Drei Kärntner Vollblutmusiker aus Armenien
Der Musikverein lud zum großen Asatrian-Abend.
Feuerrot war das geschmackvolle Kleid aus ihrer Heimat, rabenschwarz und prächtig ihre lockige Haarmähne. Und auch sonst ist sie eine Augenweide. Einfühlsam und berührend ließ Anna Hakobyan ihre Geige weinen, dann musizierte sie mit feurigem Temperament und flinkfingriger Rasanz. Kraftvoll wie auch leidenschaftlich und mit höchster technischer Virtuosität bediente ihr Mann Karen Asatrian dazu das Klavier: Beide sind ein absoluter Hörgenuss. Duo Masis, so nennt sich das Musikerpärchen aus Armenien. Masis heißt der Berg Ararat auf Armenisch.
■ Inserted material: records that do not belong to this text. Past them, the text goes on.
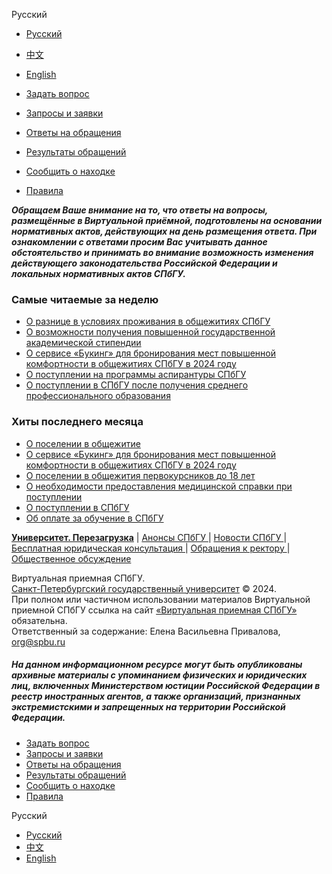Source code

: [ ](<https://guestbook.spbu.ru>)

[](<https://vk.com/spb1724>)[](<https://www.youtube.com/user/wwwspburu>)[](<https://t.me/spbuniversity>)

Русский 

  * [ Русский ](<https://guestbook.spbu.ru/>)
  * [ 中文 ](</zh/>)
  * [ English ](</en/>)



  * [Задать вопрос](</>)
  * [Запросы и заявки](</zaprosy-i-zayavki.html>)
  * [Ответы на обращения](</vse-obrashcheniya.html>)
  * [Результаты обращений](</rezultaty-obrashchenij.html>)
  * [Сообщить о находке](</soobshchit-o-nakhodke.html>)
  * [Правила](</pravila.html>)



[ ](<https://guestbook.spbu.ru>)

_**Обращаем Ваше внимание на то, что ответы на вопросы, размещённые в Виртуальной приёмной, подготовлены на основании нормативных актов, действующих на день размещения ответа. При ознакомлении с ответами просим Вас учитывать данное обстоятельство и принимать во внимание возможность изменения действующего законодательства Российской Федерации и локальных нормативных актов СПбГУ.**_

### Самые читаемые за неделю

  * [О разнице в условиях проживания в общежитиях СПбГУ](</upravleniya/zam-nach-gumtb1/20304-o-raznitse-v-usloviyakh-prozhivaniya-v-obshchezhitiyakh-spbgu.html>)
  * [О возможности получения повышенной государственной академической стипендии](</upravleniya/savinov-vladimir-aleksandrovich/20309-o-vozmozhnosti-polucheniya-povyshennoj-gosudarstvennoj-akademicheskoj-stipendii-2.html>)
  * [О сервисе «Букинг» для бронирования мест повышенной комфортности в общежитиях СПбГУ в 2024 году](</upravleniya/savinov-vladimir-aleksandrovich/20275-o-servise-buking-dlya-bronirovaniya-mest-povyshennoj-komfortnosti-v-obshchezhitiyakh-spbgu-v-2024-godu.html>)
  * [О поступлении на программы аспирантуры СПбГУ](</prorektory-spbgu/org-priema/20262-o-postuplenii-na-programmy-aspirantury-spbgu-9.html>)
  * [О поступлении в СПбГУ после получения среднего профессионального образования](</prorektory-spbgu/org-priema/20305-o-postuplenii-v-spbgu-posle-polucheniya-srednego-professionalnogo-obrazovaniya-30.html>)



### Хиты последнего месяца

  * [О поселении в общежитие](</prorektory-spbgu/org-priema/20269-o-poselenii-v-obshchezhitie.html>)
  * [О сервисе «Букинг» для бронирования мест повышенной комфортности в общежитиях СПбГУ в 2024 году](</upravleniya/savinov-vladimir-aleksandrovich/20275-o-servise-buking-dlya-bronirovaniya-mest-povyshennoj-komfortnosti-v-obshchezhitiyakh-spbgu-v-2024-godu.html>)
  * [О поселении в общежития первокурсников до 18 лет](</upravleniya/savinov-vladimir-aleksandrovich/20263-o-poselenii-v-obshchezhitiya-pervokursnikov-do-18-let.html>)
  * [О необходимости предоставления медицинской справки при поступлении](</prorektory-spbgu/org-priema/20268-o-neobkhodimosti-predostavleniya-meditsinskoj-spravki-pri-postuplenii.html>)
  * [О поступлении в СПбГУ](</prorektory-spbgu/org-priema/20264-o-postuplenii-v-spbgu-212.html>)
  * [Об оплате за обучение в СПбГУ](</prorektory-spbgu/org-priema/20261-ob-oplate-za-obuchenie-v-spbgu.html>)



**[Университет. Перезагрузка](<http://spbu.ru/universitet-perezagruzka>)** \| [Анонсы СПбГУ ](<http://www.spbu.ru/testanons>)\| [Новости СПбГУ ](<http://www.spbu.ru/news-spsu>)\| [Бесплатная юридическая консультация ](<http://law.spbu.ru/ru/Structure/JurClinic/VirtualnayaPriemnaya.aspx>)\| [Обращения к ректору ](<http://www.spbu.ru/obrashcheniya-k-rektoru>)\| [Общественное обсуждение ](<http://forum.spbu.ru/>)

Виртуальная приемная СПбГУ.  
[Санкт\-Петербургский государственный университет](<http://spbu.ru/> "Санкт-Петербургский государственный университет") © 2024.   
При полном или частичном использовании материалов Виртуальной приемной СПбГУ ссылка на сайт [«Виртуальная приемная СПбГУ»](<http://guestbook.spbu.ru/> "Виртуальная приемная СПбГУ") обязательна.  
Ответственный за содержание: Елена Васильевна Привалова, [org@spbu.ru](<mailto:org@spbu.ru>)

##### На данном информационном ресурсе могут быть опубликованы архивные материалы с упоминанием физических и юридических лиц, включенных Министерством юстиции Российской Федерации в реестр иностранных агентов, а также организаций, признанных экстремистскими и запрещенных на территории Российской Федерации.

  * [Задать вопрос](</>)
  * [Запросы и заявки](</zaprosy-i-zayavki.html>)
  * [Ответы на обращения](</vse-obrashcheniya.html>)
  * [Результаты обращений](</rezultaty-obrashchenij.html>)
  * [Сообщить о находке](</soobshchit-o-nakhodke.html>)
  * [Правила](</pravila.html>)



Русский 

  * [ Русский ](<https://guestbook.spbu.ru/>)
  * [ 中文 ](</zh/>)
  * [ English ](</en/>)



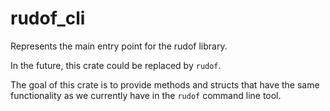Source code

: # rudof_cli

Represents the main entry point for the rudof library.

In the future, this crate could be replaced by `rudof`.

The goal of this crate is to provide methods and structs that have the same functionality as we currently have in the `rudof` command line tool.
Im übervollen Jazzclub Kammerlichtspiele ließ der Musikverein die beiden jetzt aufspielen und fand ein begeistertes Publikum. Filmmusik von Charlie Chaplin ("Ouverture"), der ja auch sein eigener Komponist war, und Ennio Morricone ("Once Upon In America") war zu genießen. Und auch Tangos von Carlos Gardel und Astor Piazzolla ("Revirado" oder Liber Tango") durften nicht fehlen. Nach einem Block armenischer Folkmusik wie Krunk (Kranich) und dem entzückenden Kaqavik (Rebhühnchen) folgte noch "Gipsy music". Alle Nummern, von Karen Asatrian gekonnt arrangiert, wurden in völliger Symbiose, hoch emotional und variantenreich interpretiert, darunter auch der mitreißend gespielte "Säbeltanz" von Aram Khatchaturian als Zugabe.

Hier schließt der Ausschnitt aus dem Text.